# ONIMUSHA 3 Demon Siege



## Abdurrahman (Oct 23, 2006)

:4-thatsba :4-thatsba 

Firstly greeting to everyone.
then about that game "ONIMUSHA 3" there are 3 problems:
1) The display window of the game won't be full screened, so how could i force it to be full screen sized rather than being a small window.?   

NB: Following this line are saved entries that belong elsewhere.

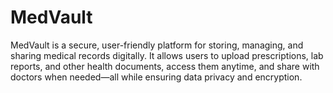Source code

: # MedVault
MedVault is a secure, user-friendly platform for storing, managing, and sharing medical records digitally. It allows users to upload prescriptions, lab reports, and other health documents, access them anytime, and share with doctors when needed—all while ensuring data privacy and encryption.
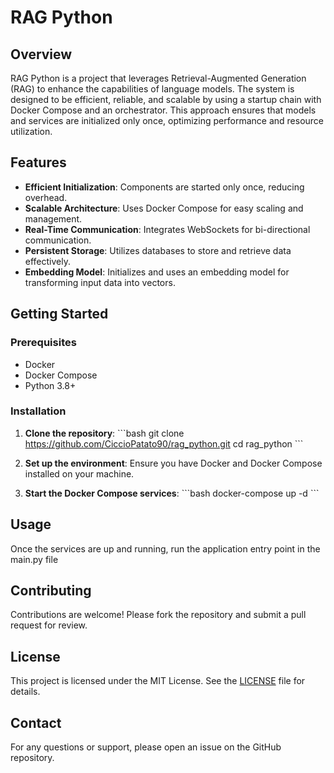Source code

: 
# RAG Python

## Overview

RAG Python is a project that leverages Retrieval-Augmented Generation (RAG) to enhance the capabilities of language models. The system is designed to be efficient, reliable, and scalable by using a startup chain with Docker Compose and an orchestrator. This approach ensures that models and services are initialized only once, optimizing performance and resource utilization.

## Features

- **Efficient Initialization**: Components are started only once, reducing overhead.
- **Scalable Architecture**: Uses Docker Compose for easy scaling and management.
- **Real-Time Communication**: Integrates WebSockets for bi-directional communication.
- **Persistent Storage**: Utilizes databases to store and retrieve data effectively.
- **Embedding Model**: Initializes and uses an embedding model for transforming input data into vectors.

## Getting Started

### Prerequisites

- Docker
- Docker Compose
- Python 3.8+

### Installation

1. **Clone the repository**:
   \`\`\`bash
   git clone https://github.com/CiccioPatato90/rag_python.git
   cd rag_python
   \`\`\`

2. **Set up the environment**:
   Ensure you have Docker and Docker Compose installed on your machine.

3. **Start the Docker Compose services**:
   \`\`\`bash
   docker-compose up -d
   \`\`\`

## Usage

Once the services are up and running, run the application entry point in the main.py file

## Contributing

Contributions are welcome! Please fork the repository and submit a pull request for review.

## License

This project is licensed under the MIT License. See the [LICENSE](LICENSE) file for details.

## Contact

For any questions or support, please open an issue on the GitHub repository.

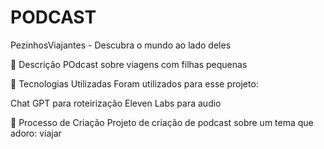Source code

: # PODCAST
PezinhosViajantes - Descubra o mundo ao lado deles

📒 Descrição
POdcast sobre viagens com filhas pequenas

🤖 Tecnologias Utilizadas
Foram utilizados para esse projeto:

Chat GPT para roteirização
Eleven Labs para audio

🧐 Processo de Criação
Projeto de criação de podcast sobre um tema que adoro: viajar
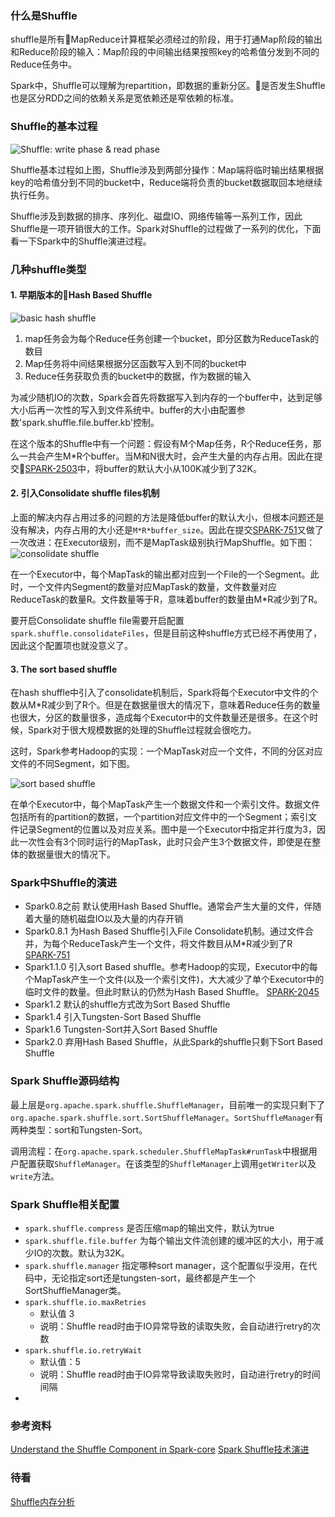 
### 什么是Shuffle
shuffle是所有MapReduce计算框架必须经过的阶段，用于打通Map阶段的输出和Reduce阶段的输入：Map阶段的中间输出结果按照key的哈希值分发到不同的Reduce任务中。

Spark中，Shuffle可以理解为repartition，即数据的重新分区。是否发生Shuffle也是区分RDD之间的依赖关系是宽依赖还是窄依赖的标准。

### Shuffle的基本过程
![Shuffle: write phase & read phase](../images/2019/05/shuffle-write-phase-read-phase.png)

Shuffle基本过程如上图，Shuffle涉及到两部分操作：Map端将临时输出结果根据key的哈希值分到不同的bucket中，Reduce端将负责的bucket数据取回本地继续执行任务。

Shuffle涉及到数据的排序、序列化、磁盘IO、网络传输等一系列工作，因此Shuffle是一项开销很大的工作。Spark对Shuffle的过程做了一系列的优化，下面看一下Spark中的Shuffle演进过程。


### 几种shuffle类型
#### 1. 早期版本的Hash Based Shuffle
![basic hash shuffle](../images/2019/05/basic-hash-shuffle.png)

1. map任务会为每个Reduce任务创建一个bucket，即分区数为ReduceTask的数目
2. Map任务将中间结果根据分区函数写入到不同的bucket中
3. Reduce任务获取负责的bucket中的数据，作为数据的输入

为减少随机IO的次数，Spark会首先将数据写入到内存的一个buffer中，达到足够大小后再一次性的写入到文件系统中。buffer的大小由配置参数'spark.shuffle.file.buffer.kb'控制。

在这个版本的Shuffle中有一个问题：假设有M个Map任务，R个Reduce任务，那么一共会产生M*R个buffer。当M和N很大时，会产生大量的内存占用。因此在提交[SPARK-2503](https://issues.apache.org/jira/browse/SPARK-2503)中，将buffer的默认大小从100K减少到了32K。

#### 2. 引入Consolidate shuffle files机制
上面的解决内存占用过多的问题的方法是降低buffer的默认大小，但根本问题还是没有解决，内存占用的大小还是`M*R*buffer_size`。因此在提交[SPARK-751](https://issues.apache.org/jira/browse/SPARK-751)又做了一次改进：在Executor级别，而不是MapTask级别执行MapShuffle。如下图：
![consolidate shuffle](../images/2019/05/consolidate-shuffle.png)

在一个Executor中，每个MapTask的输出都对应到一个File的一个Segment。此时，一个文件内Segment的数量对应MapTask的数量，文件数量对应ReduceTask的数量R。文件数量等于R，意味着buffer的数量由M*R减少到了R。

要开启Consolidate shuffle file需要开启配置`spark.shuffle.consolidateFiles`，但是目前这种shuffle方式已经不再使用了，因此这个配置项也就没意义了。

#### 3. The sort based shuffle
在hash shuffle中引入了consolidate机制后，Spark将每个Executor中文件的个数从M*R减少到了R个。但是在数据量很大的情况下，意味着Reduce任务的数量也很大，分区的数量很多，造成每个Executor中的文件数量还是很多。在这个时候，Spark对于很大规模数据的处理的Shuffle过程就会很吃力。

这时，Spark参考Hadoop的实现：一个MapTask对应一个文件，不同的分区对应文件的不同Segment，如下图。

![sort based shuffle](../images/2019/05/sort-based-shuffle.png)

在单个Executor中，每个MapTask产生一个数据文件和一个索引文件。数据文件包括所有的partition的数据，一个partition对应文件中的一个Segment；索引文件记录Segment的位置以及对应关系。图中是一个Executor中指定并行度为3，因此一次性会有3个同时运行的MapTask，此时只会产生3个数据文件，即使是在整体的数据量很大的情况下。

### Spark中Shuffle的演进
- Spark0.8之前
  默认使用Hash Based Shuffle。通常会产生大量的文件，伴随着大量的随机磁盘IO以及大量的内存开销
- Spark0.8.1
  为Hash Based Shuffle引入File Consolidate机制。通过文件合并，为每个ReduceTask产生一个文件，将文件数目从M*R减少到了R
  [SPARK-751](https://issues.apache.org/jira/browse/SPARK-751)
- Spark1.1.0
  引入sort Based shuffle。参考Hadoop的实现，Executor中的每个MapTask产生一个文件(以及一个索引文件)，大大减少了单个Executor中的临时文件的数量。但此时默认的仍然为Hash Based Shuffle。
  [SPARK-2045](https://issues.apache.org/jira/browse/SPARK-2045)
- Spark1.2
  默认的shuffle方式改为Sort Based Shuffle
- Spark1.4
  引入Tungsten-Sort Based Shuffle
- Spark1.6
  Tungsten-Sort并入Sort Based Shuffle
- Spark2.0
  弃用Hash Based Shuffle，从此Spark的shuffle只剩下Sort Based Shuffle

### Spark Shuffle源码结构
最上层是`org.apache.spark.shuffle.ShuffleManager`，目前唯一的实现只剩下了`org.apache.spark.shuffle.sort.SortShuffleManager`。`SortShuffleManager`有两种类型：sort和Tungsten-Sort。

调用流程：在`org.apache.spark.scheduler.ShuffleMapTask#runTask`中根据用户配置获取`ShuffleManager`。在该类型的`ShuffleManager`上调用`getWriter`以及`write`方法。


### Spark Shuffle相关配置

- `spark.shuffle.compress`
  是否压缩map的输出文件，默认为true
- `spark.shuffle.file.buffer`
  为每个输出文件流创建的缓冲区的大小，用于减少IO的次数。默认为32K。
- `spark.shuffle.manager`
  指定哪种sort manager，这个配置似乎没用，在代码中，无论指定sort还是tungsten-sort，最终都是产生一个SortShuffleManager类。
- `spark.shuffle.io.maxRetries`
  - 默认值 3
  - 说明：Shuffle read时由于IO异常导致的读取失败，会自动进行retry的次数
- `spark.shuffle.io.retryWait`
  - 默认值：5
  - 说明：Shuffle read时由于IO异常导致读取失败时，自动进行retry的时间间隔
-

### 参考资料
[Understand the Shuffle Component in Spark-core](https://trongkhoanguyen.com/spark/understand-the-shuffle-component-in-spark-core/)
[Spark Shuffle技术演进](https://www.jianshu.com/p/4c5c2e535da5)

### 待看
[Shuffle内存分析](https://www.jianshu.com/p/c83bb237caa8)

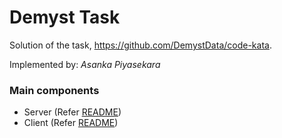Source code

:# Demyst Task

Solution of the task, https://github.com/DemystData/code-kata.

Implemented by: *Asanka Piyasekara*

### Main components

* Server (Refer [README](./server/README.md))
* Client (Refer [README](./client/README.md))
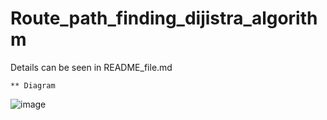 # Route_path_finding_dijistra_algorithm

Details can be seen in README_file.md	
	   
	** Diagram
	
![image](https://user-images.githubusercontent.com/43953818/184623353-26478b61-19cb-4384-b1b7-43ff0fdd6c27.png)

2) The sound of this game precedes the vedio sequence by about 7- 9 sec? so how could i make both to be synchronized??:4-dontkno :4-dontkno 

3) The vedio sequence is not smooth, but more it is cutting? so how could i convert it into smooth sequence?:sigh: :sigh: :sigh: 

Knowing that my PC specifications are as follow:
1) vega: Nvidia GForce 5200 128Mb
2) Ram : 512Mb
3) processor : Pentium iii 933Mhz
4) os : win XP pro
That's all my problem:embarased 
thanks a lot


----------



## pharoah (Aug 28, 2006)

i think your computer has a problem running it because minimal system specs is higher than your pc specs

CPU PIV 2 GHz or equivalent RAM 512 MB Graphic Card TBA Sound Card OS Windows XP/2000 Harddisk Others DirectX 9

scroll to the bottom of the page
http://pc.gamezone.com/gamesell/p21762.htm


----------



## Tiber Septim (Feb 9, 2006)

I'm have to agree with pharoah here.
Your System falls below the minimum requirements for the game (especially your CPU).
In most cases the games will be lucky to run at all if you don't meet the minimum requirements, 90% of the time you need to double those specifications to run the game smoothly.



> 2) The sound of this game precedes the vedio sequence by about 7- 9 sec? so how could i make both to be synchronized??
> 
> 3) The vedio sequence is not smooth, but more it is cutting? so how could i convert it into smooth sequence?


This would be caused by poor performance due to your systems specs.
There are only really two ways to fix this, lower the graphical and audio settings in the game to the lowest possible and put up with and lag that may occur. Alternatively, you could upgrade your system to something a little more powerful.


----------